Le sourire de Kana s’élargit.
— Une très grosse affaire, oui. Ça peut mouiller beaucoup de monde. Il y a des ONG là-dedans, dont la Fondation pour les enfants victimes du sida. Sa patronne est une bonne amie de notre première dame. Vous voyez jusqu’où on peut monter ? Bien entendu, j’ai mis des doubles en lieu sûr. Je ne veux pas qu’il m’arrive ce qui est arrivé à Assamoa, je ne suis pas aussi bête que lui.
— Mais vous avez des preuves solides ?
— Je ne sais pas si vos tribunaux considéreraient tout ça comme des preuves. Les nôtres, vous savez comment ils fonctionnent. Mais ça suffit pour que la famille Hayatou ne dorme plus sur ses deux oreilles, je vous l’assure, mon ami.
Une bombe, songea Mérieux. Si elle explosait, qui pouvait être certain qu’il ne serait pas atteint par des éclats ? Dans le corps diplomatique, on lui avait toujours enseigné la retenue et la discrétion, et il avait horreur des esclandres. Si l’ambassade apprenait qu’il était mêlé à cette histoire, il sautait.
— Je ne suis pas sûr de vous suivre et vous ne m’avez pas dit ce que vous attendez de moi.
— C’est très simple. Il faut inquiéter Hayatou pour lui faire comprendre que ça va gâter s’il ne tire pas sur la laisse de Kimbé. Mais avant de négocier avec lui, nous devons faire une démonstration de notre pouvoir de nuisance. Pour être en position de force. C’est un principe de la diplomatie que vous devez connaître, cher ami. Pour cela, je compte sur vous pour faire paraître un article dans la presse française. Dans la nôtre, ce n’est même pas la peine d’y songer. Vous avez vu ce qui est arrivé à Assamoa. Mais quand la presse française en aura parlé, la presse nationale devra suivre. (Il posa le doigt sur l’enveloppe.) Il n’y a pas tout là-dedans, je garde des billes en réserve, mais vous avez largement de quoi faire. Je suppose que vous savez comment vous y prendre avec les journalistes français sans vous mouiller. Ils doivent protéger leurs sources, n’est-ce pas ?
— C’est tout de même risqué.
— L’antilope qui n’ose pas se jeter à l’eau pour échapper au tigre, parce qu’elle a peur des crocodiles, va se faire manger de toute façon, non ?
Mérieux n’appréciait les proverbes africains que pour épater la galerie au cours des dîners d’expatriés. Dans des circonstances aussi graves, ce genre de dicton l’exaspérait. Il soupira.

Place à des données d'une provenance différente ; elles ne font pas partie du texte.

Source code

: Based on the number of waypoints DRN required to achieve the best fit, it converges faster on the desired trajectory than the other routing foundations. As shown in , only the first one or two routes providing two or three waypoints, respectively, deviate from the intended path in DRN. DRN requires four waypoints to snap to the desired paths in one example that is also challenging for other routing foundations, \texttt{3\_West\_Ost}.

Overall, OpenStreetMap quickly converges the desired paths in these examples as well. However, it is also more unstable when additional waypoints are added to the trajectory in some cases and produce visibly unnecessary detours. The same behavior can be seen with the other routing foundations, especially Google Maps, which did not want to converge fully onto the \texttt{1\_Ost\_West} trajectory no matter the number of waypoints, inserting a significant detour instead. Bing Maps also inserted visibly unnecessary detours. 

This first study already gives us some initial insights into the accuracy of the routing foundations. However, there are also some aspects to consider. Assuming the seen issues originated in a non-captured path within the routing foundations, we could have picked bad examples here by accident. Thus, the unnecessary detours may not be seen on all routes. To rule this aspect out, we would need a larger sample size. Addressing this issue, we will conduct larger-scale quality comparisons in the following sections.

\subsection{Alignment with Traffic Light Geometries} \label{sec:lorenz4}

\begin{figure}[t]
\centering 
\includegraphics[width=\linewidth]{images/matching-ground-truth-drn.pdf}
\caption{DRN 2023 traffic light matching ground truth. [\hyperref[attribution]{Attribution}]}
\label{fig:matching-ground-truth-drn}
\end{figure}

— Vous êtes sûr que c’est la bonne solution ?
— Vous en avez une autre, cher ami ?
Mérieux n’en voyait aucune.
— Bon, je vais voir ce que je peux faire. Je connais quelques journalistes capables de tenir leur langue.
— Ça n’a pas besoin de faire la une de la presse française. Un petit article suffira à le rendre raisonnable. Ensuite, à moi de négocier.